Insight

Translation of technical results into business insights that support strategic and operational decisions.

Lensing

The concept of a data lens is used to translate data into a visual representation. This is also one of the functions of a data scientist, preferably the same person or team who originally worked on the business questions. The lens has to not only translate the mathematical results of the analysis, but also make sure that it takes the form of the answer to the question. If the results are meaningful, it is also the function of the lens to provide further insight in relation to the question.

The lens is also responsible for the translation of more abstract concepts such as risk, probability and confidence factors.
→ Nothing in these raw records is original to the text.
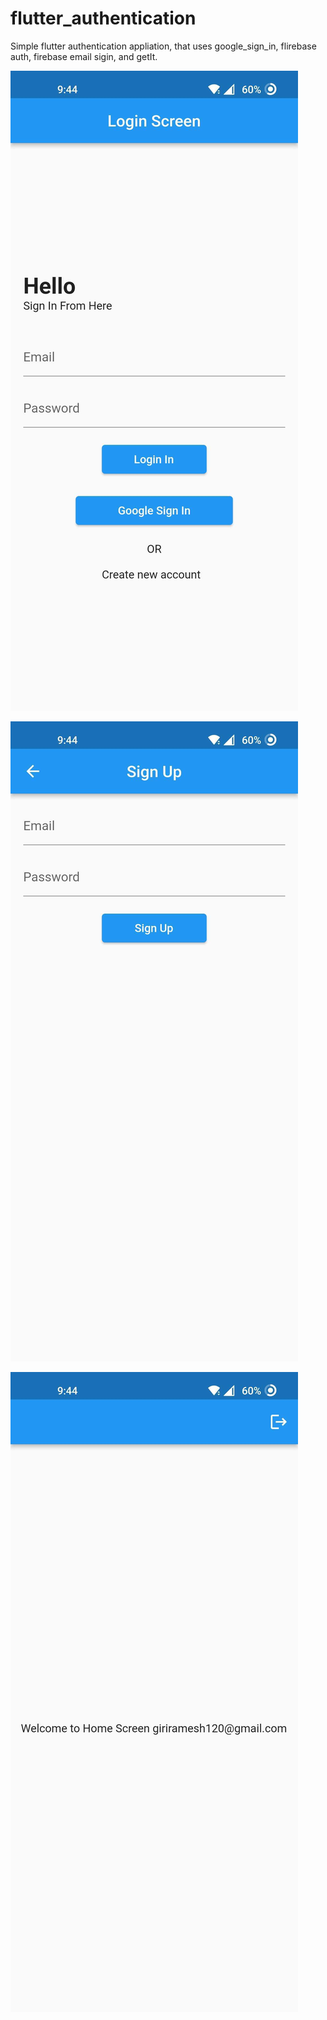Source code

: # flutter_authentication

Simple flutter authentication appliation,  that uses google_sign_in, flirebase auth, firebase email sigin, and getIt. 

![Login Screen](images/Screenshot_2022-06-19-09-44-08-16_4bb36387de713a70ac334ad9ef0912ae.jpg)

![Signup Screen](images/Screenshot_2022-06-19-09-44-10-25_4bb36387de713a70ac334ad9ef0912ae.jpg)

![Home_screen](images/Screenshot_2022-06-19-09-44-17-81_4bb36387de713a70ac334ad9ef0912ae.jpg)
These concepts presented correctly to a business leader go beyond being insightful, and lead to actionable insights.

Effective Visualisations

Selecting the most appropriate visual is both an art and science. There is also a healthy slice of psychology involved since it has to appeal to people, but also focus attention on specific elements of importance. Specific consideration has to be given to the target audience, both in terms of their personal preferences, but also the role.
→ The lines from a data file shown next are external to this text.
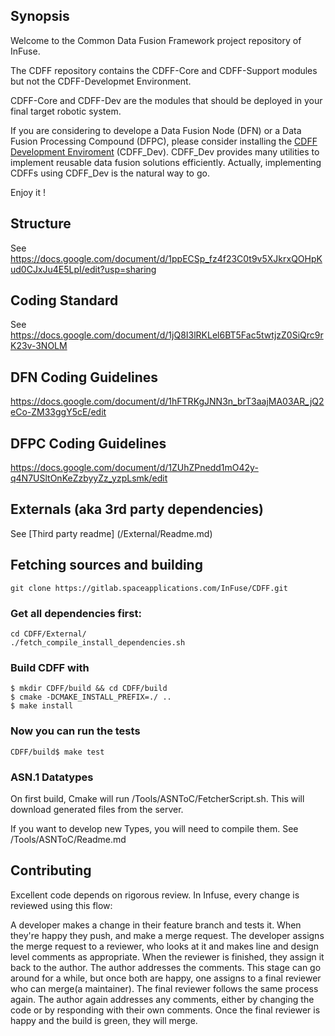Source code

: ## Synopsis

Welcome to the Common Data Fusion Framework project repository of InFuse. 

The CDFF repository contains the CDFF-Core and CDFF-Support modules but not the CDFF-Developmet Environment. 

CDFF-Core and CDFF-Dev are the modules that should be deployed in your final target robotic system.

If you are considering to develope a Data Fusion Node (DFN) or a Data Fusion Processing Compound (DFPC), please consider installing the [CDFF Development Enviroment](https://gitlab.spaceapplications.com/InFuse/CDFF_dev) (CDFF_Dev). CDFF_Dev provides many utilities to implement reusable data fusion solutions efficiently. Actually, implementing CDFFs using CDFF_Dev is the natural way to go.

Enjoy it ! 

## Structure
See https://docs.google.com/document/d/1ppECSp_fz4f23C0t9v5XJkrxQOHpKud0CJxJu4E5LpI/edit?usp=sharing

## Coding Standard

See https://docs.google.com/document/d/1jQ8I3lRKLel6BT5Fac5twtjzZ0SiQrc9rK23v-3NOLM

## DFN Coding Guidelines

https://docs.google.com/document/d/1hFTRKgJNN3n_brT3aajMA03AR_jQ2eCo-ZM33ggY5cE/edit

## DFPC Coding Guidelines

https://docs.google.com/document/d/1ZUhZPnedd1mO42y-q4N7USltOnKeZzbyyZz_yzpLsmk/edit

## Externals (aka 3rd party dependencies)
See [Third party readme] (/External/Readme.md)

## Fetching sources and building 
    git clone https://gitlab.spaceapplications.com/InFuse/CDFF.git

### Get all dependencies first: 
    cd CDFF/External/
    ./fetch_compile_install_dependencies.sh
  
### Build CDFF with
    $ mkdir CDFF/build && cd CDFF/build
    $ cmake -DCMAKE_INSTALL_PREFIX=./ ..
    $ make install

### Now you can run the tests
    CDFF/build$ make test

### ASN.1 Datatypes
On first build, Cmake will run /Tools/ASNToC/FetcherScript.sh. 
This will download generated files from the server.  

If you want to develop new Types, you will need to compile them. See /Tools/ASNToC/Readme.md

## Contributing

Excellent code depends on rigorous review. In Infuse, every change is reviewed using this flow:

A developer makes a change in their feature branch and tests it. When they're happy they push, and make a merge request.
The developer assigns the merge request to a reviewer, who looks at it and makes line and design level comments as appropriate. When the reviewer is finished, they assign it back to the author. 
The author addresses the comments. This stage can go around for a while, but once both are happy, one assigns to a final reviewer who can merge(a maintainer).
The final reviewer follows the same process again. The author again addresses any comments, either by changing the code or by responding with their own comments.
Once the final reviewer is happy and the build is green, they will merge.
If a decision maker has personal visual preferences, a lens can accommodate the selection of visuals and colours. A similar principle also applies based on the role of the consumer. If the role is technical then the graphs and visuals can reflect that, but if their are more strategic decisions required the views can be more abstract in nature and cover topics such and risk and predictions.
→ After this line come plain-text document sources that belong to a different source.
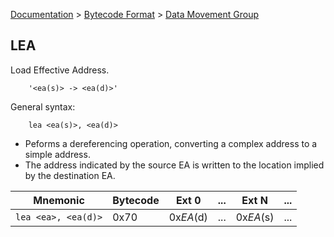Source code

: [Documentation](../../README.md) > [Bytecode Format](../README.md) > [Data Movement Group](../InstructionsDataMovel.md)

## LEA

Load Effective Address.

        '<ea(s)> -> <ea(d)>'

General syntax:

        lea <ea(s)>, <ea(d)>

* Peforms a dereferencing operation, converting a complex address to a simple address.
* The address indicated by the source EA is written to the location implied by the destination EA.

| Mnemonic | Bytecode | Ext 0 | ... | Ext N | ... |
| - | - | - | - | - | - |
| `lea <ea>, <ea(d)>` | 0x70 | 0x*EA*(d) | ... | 0x*EA*(s) | ... |
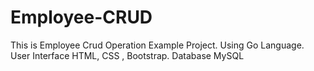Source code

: # Employee-CRUD

This is Employee Crud Operation Example Project. Using Go Language. User Interface HTML, CSS , Bootstrap. Database MySQL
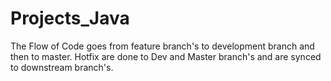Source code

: # Projects_Java
The Flow of Code goes from feature branch's to development branch and then to master. Hotfix are done to Dev and Master branch's and are synced to downstream branch's.
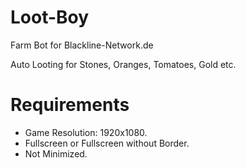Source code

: # Loot-Boy
Farm Bot for Blackline-Network.de

Auto Looting for Stones, Oranges, Tomatoes, Gold etc.

# Requirements

- Game Resolution: 1920x1080.
- Fullscreen or Fullscreen without Border.
- Not Minimized.
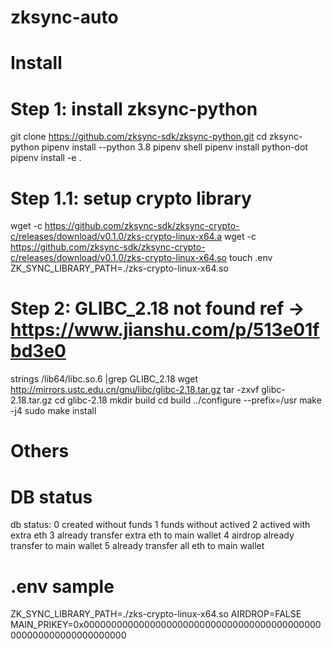 # zksync-auto

# Install
# Step 1: install zksync-python
git clone https://github.com/zksync-sdk/zksync-python.git
cd zksync-python
pipenv install --python 3.8
pipenv shell
pipenv install python-dot
pipenv install -e .
# Step 1.1: setup crypto library
wget -c https://github.com/zksync-sdk/zksync-crypto-c/releases/download/v0.1.0/zks-crypto-linux-x64.a
wget -c https://github.com/zksync-sdk/zksync-crypto-c/releases/download/v0.1.0/zks-crypto-linux-x64.so
touch .env
ZK_SYNC_LIBRARY_PATH=./zks-crypto-linux-x64.so

# Step 2: GLIBC_2.18 not found 	ref -> https://www.jianshu.com/p/513e01fbd3e0
strings /lib64/libc.so.6 |grep GLIBC_2.18
wget http://mirrors.ustc.edu.cn/gnu/libc/glibc-2.18.tar.gz
tar -zxvf glibc-2.18.tar.gz
cd glibc-2.18
mkdir build
cd build
../configure --prefix=/usr
make -j4
sudo make install

# Others
# DB status
db status:
0	created without funds
1	funds without actived
2	actived with extra eth
3	already transfer extra eth to main wallet
4	airdrop already transfer to main wallet
5	already transfer all eth to main wallet

# .env sample
ZK_SYNC_LIBRARY_PATH=./zks-crypto-linux-x64.so
AIRDROP=FALSE
MAIN_PRIKEY=0x0000000000000000000000000000000000000000000000000000000000000000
The other role of visualisations is to provide the consumer with a consistent way to measure the quality of the insights in an easy visual way. The point is to create a level of comfort with the results, so that they are used consistently over time and confidence is created to rely on them.

Decision Support Services

Ultimately most companies will invest significant amounts of money and effort into data and analytics. The industry also refers to this investment by the same name: 'data and analytics'. Without picking on the naming convention, the return on the investments made is only measured by the insights gathered from data and analytics. Going one step further, if the insights only informed and did not lead to actual actions then the investment is potentially wasted.

Actionable insights that can and should be used as decision support services is the value proposition of the entire Data Science Framework.

Automation

The key role of people involved in the interpretation in insights is not to be enslaved by the technology. The opposite outcome should be the aim - it should free people up to focus at a higher level. The confidence that is built up by repeatable good insights should lead to a focus on automation.

Any workflow that leads to consistently good insights, followed by consistent decisions, can eventually also be automated using the actual decisions to train the next model to prescribe the next best action. If the training data is good enough, the model should perform at least as good as their human counterpart. The cost benefits of such automation can justify the investment and also empower staff to do greater things.